Community Views: Advice About Starting a New Diabetes Drug
Treating type 2 diabetes (T2D) can feel overwhelming given how many different combinations of treatments and drugs are available. It is common to feel like it is a lot to learn. That is especially true if you are at the beginning of figuring out which T2D drugs are right for you.
To find the best tips from the community, we reached out on the Type2Diabetes.com Facebook page and asked: "What would you tell someone worried about starting their first diabetes medication?"
Nearly 400 community members shared their thoughts! Here is some of what they said.
Try different medicines and dosages
Rare is the person with T2D who finds the right drug and dosage on the first try. Rather, it might take a few different prescriptions to find the best fit. Keep in mind that each prescription may require you to be on it for a few weeks or months to know if it is a match. It can help to ask your doctor exactly how long you have to be on a drug before knowing if it is a good fit for you.
"I could not tolerate my meds at 2000 milligrams. It made me feel sick. We tried different things and found 1500 before bed works right for me."
"Do not be afraid to speak up. If you think you are not tolerating a med, there are several to choose from."
"If it makes you sick, give it a little time. If it still does not work, ask for something different."
"Keep a journal of how it impacts you. Keep a food journal to measure the impacts. Treat it like a job and keep at it every day."
"It requires patience. Lots of patience. Meds are trial-and-error to get it right."
Plan when you will take your dose
Several community members shared that they have found that timing matters. Many preferred taking their drugs at bedtime because if you do have any side effects, you will notice them less, if at all. Contributors also suggested that if you are about to go on a new drug, start it on a weekend in case you need extra time to rest and take it easy.
"Take it at bedtime so that the side effects are not as bothersome."
"I always start new meds on the weekend. Sometimes the adjustment is better tolerated when you have a few days to be chill at home. I never start new meds on a workday."
Find support and education
Many folks do not always realize that hospitals offer a variety of education classes on diabetes, either for free or at a discount if a patient is referred by their doctor. In these group classes, topics include medicine, diet, and self-monitoring. Several people in the community also mentioned visiting nutritionists and diabetes specialists to get further support and education.
"Get sessions with a diabetes educator to learn how your body will react to different things. You need the one-on-one or small group in order to have the ability to ask questions."
"Do not be afraid to ask for a diabetic specialist and nutritionist."
"I took 2 classes, offered through the local hospital, on diabetic diet."
Go in with a healthy attitude
The more positivity and acceptance you can bring, the better the journey. A few folks shared that it helps to keep in mind that physical side effects are common, almost expected, and certainly not the exception. Keeping that in mind, along with the fact that you are doing this as an investment in your overall health, can make it easier to stay the course.

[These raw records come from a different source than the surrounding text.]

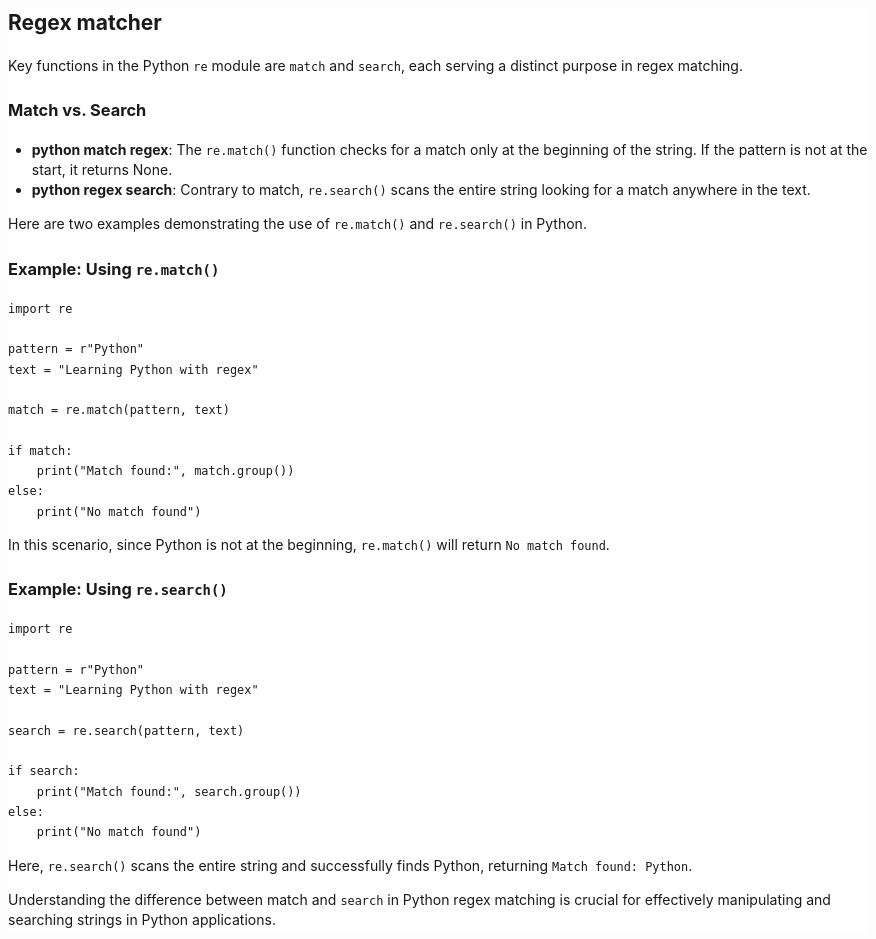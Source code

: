 ## Regex matcher  

Key functions in the Python `re` module are `match` and `search`, each serving a distinct purpose in regex matching.

### Match vs. Search

- **python match regex**: The `re.match()` function checks for a match only at the beginning of the string. If the pattern is not at the start, it returns None.
- **python regex search**: Contrary to match, `re.search()` scans the entire string looking for a match anywhere in the text.

Here are two examples demonstrating the use of `re.match()` and `re.search()` in Python.

### Example: Using `re.match()`

```python3
import re

pattern = r"Python"
text = "Learning Python with regex"

match = re.match(pattern, text)

if match:
    print("Match found:", match.group())
else:
    print("No match found")
```

In this scenario, since Python is not at the beginning, `re.match()` will return `No match found`.

### Example: Using `re.search()`

```python3
import re

pattern = r"Python"
text = "Learning Python with regex"

search = re.search(pattern, text)

if search:
    print("Match found:", search.group())
else:
    print("No match found")
```

Here, `re.search()` scans the entire string and successfully finds Python, returning `Match found: Python`.

Understanding the difference between match and `search` in Python regex matching is crucial for effectively manipulating and searching strings in Python applications.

"Go with courage and resolve that your medication will lead you in the direction of healthy living."
"Accept that there might be some physical setbacks."
"Yes, the meds may cause some temporary tummy issues, etc. But, know these will pass and propel you into a stronger state."
The process might be frustrating and it might take longer than you anticipate. From the beginning, it can help to not only listen to your body and rest as much as you need but to also get outside, go for walks and take downtime along the way. Diabetes is a part of life—it is not your whole life.
"Take time for you. Do not let the medicine, tests, and schedule overtake your life. Drink plenty of water, get lots of sunshine, take great care of your feet, and listen."
Thank you to everyone who shared their experience and wisdom. Finding the right drug for your T2D can be tough. We hope you feel supported and encouraged to keep at it and find the right medicine for you.